- EXERCISE BRIEF -
Look for the line containing "sub-chthonic figure." in the listing below. Retype that line and every subsequent line through the last one, and only those.

- EXCERPTED RECORDS -
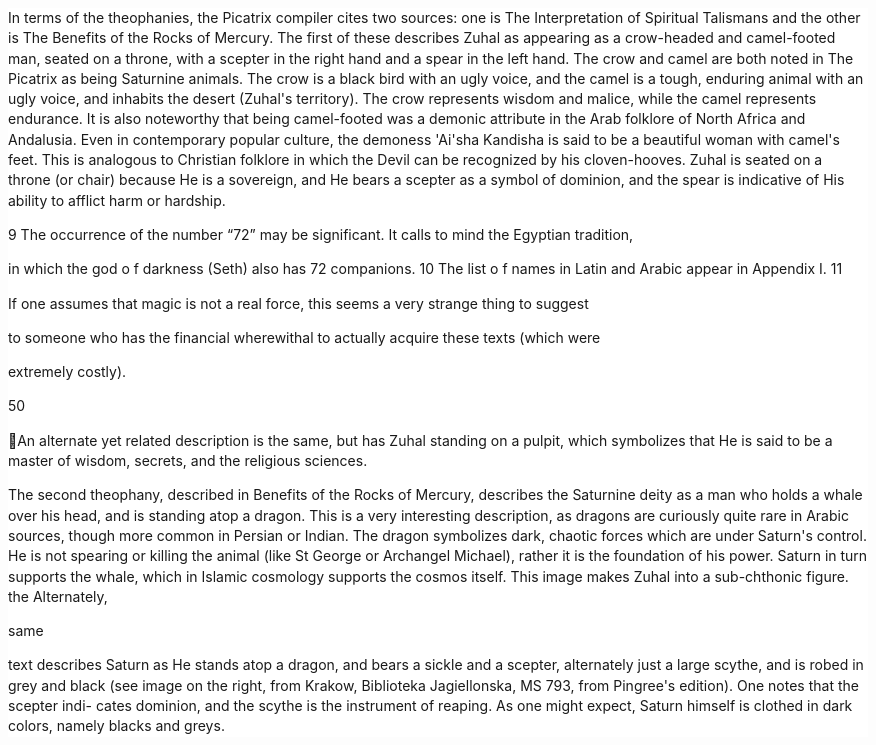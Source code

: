 In terms of the theophanies,  the Picatrix compiler cites two sources:  one  is
The Interpretation of Spiritual Talismans and the other is The Benefits of the Rocks of
Mercury. The first of these describes Zuhal as appearing as a crow-headed and
camel-footed  man,  seated  on  a  throne,  with  a  scepter  in  the  right  hand  and
a spear in the left hand. The crow and camel are both  noted in  The Picatrix as
being Saturnine animals. The crow is  a black bird with an ugly voice,  and the
camel is a tough, enduring animal with an ugly voice,  and inhabits the desert
(Zuhal's  territory).  The  crow represents  wisdom  and malice,  while  the  camel
represents  endurance.  It  is  also  noteworthy  that  being  camel-footed  was  a
demonic attribute in the Arab folklore of North Africa and Andalusia.  Even in
contemporary popular culture,  the  demoness  'Ai'sha  Kandisha  is  said to  be  a
beautiful woman with  camel's  feet.  This  is  analogous  to  Christian  folklore  in
which the  Devil can  be  recognized by his  cloven-hooves.  Zuhal  is  seated on  a
throne (or chair) because He is a sovereign, and He bears a scepter as a symbol of
dominion, and the spear is indicative of His ability to afflict harm or hardship.

9  The occurrence of the number “72” may be significant. It calls to mind the Egyptian tradition,

in which the god o f darkness (Seth) also has 72 companions.
10  The list o f names in Latin and Arabic appear in Appendix I.
11

If one  assumes  that  magic  is  not  a  real  force,  this  seems  a very  strange  thing  to  suggest

to  someone who has  the  financial wherewithal to  actually acquire these  texts  (which were

extremely costly).

50

An  alternate yet  related description  is  the  same,  but has  Zuhal standing on  a
pulpit, which symbolizes that He is said to be a master of wisdom, secrets, and
the religious sciences.

The second theophany, described in Benefits of  the Rocks of Mercury, describes
the Saturnine deity as a man who holds a whale over his head, and is standing
atop a dragon. This  is a very interesting description,  as dragons  are curiously
quite  rare in Arabic  sources,  though more common in  Persian or Indian. The
dragon symbolizes dark, chaotic forces which are under Saturn's control. He is
not spearing or killing the animal (like St George or Archangel Michael), rather
it is the foundation of his power.  Saturn in turn supports the whale, which in
Islamic cosmology supports the cosmos itself. This  image makes Zuhal into a
sub-chthonic figure.
the
Alternately,

same

text
describes Saturn as He stands atop
a  dragon,  and  bears  a  sickle  and
a  scepter,  alternately  just  a  large
scythe,  and  is  robed  in  grey  and
black (see image on the right, from
Krakow,  Biblioteka  Jagiellonska,
MS  793,  from  Pingree's  edition).
One  notes  that  the  scepter  indi-
cates  dominion,  and  the  scythe
is  the  instrument  of reaping.  As
one  might expect,  Saturn  himself
is  clothed  in  dark  colors,  namely
blacks and greys.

- ANSWER TO THIS PROBLEM -
sub-chthonic figure.
the
Alternately,

same

text
describes Saturn as He stands atop
a  dragon,  and  bears  a  sickle  and
a  scepter,  alternately  just  a  large
scythe,  and  is  robed  in  grey  and
black (see image on the right, from
Krakow,  Biblioteka  Jagiellonska,
MS  793,  from  Pingree's  edition).
One  notes  that  the  scepter  indi-
cates  dominion,  and  the  scythe
is  the  instrument  of reaping.  As
one  might expect,  Saturn  himself
is  clothed  in  dark  colors,  namely
blacks and greys.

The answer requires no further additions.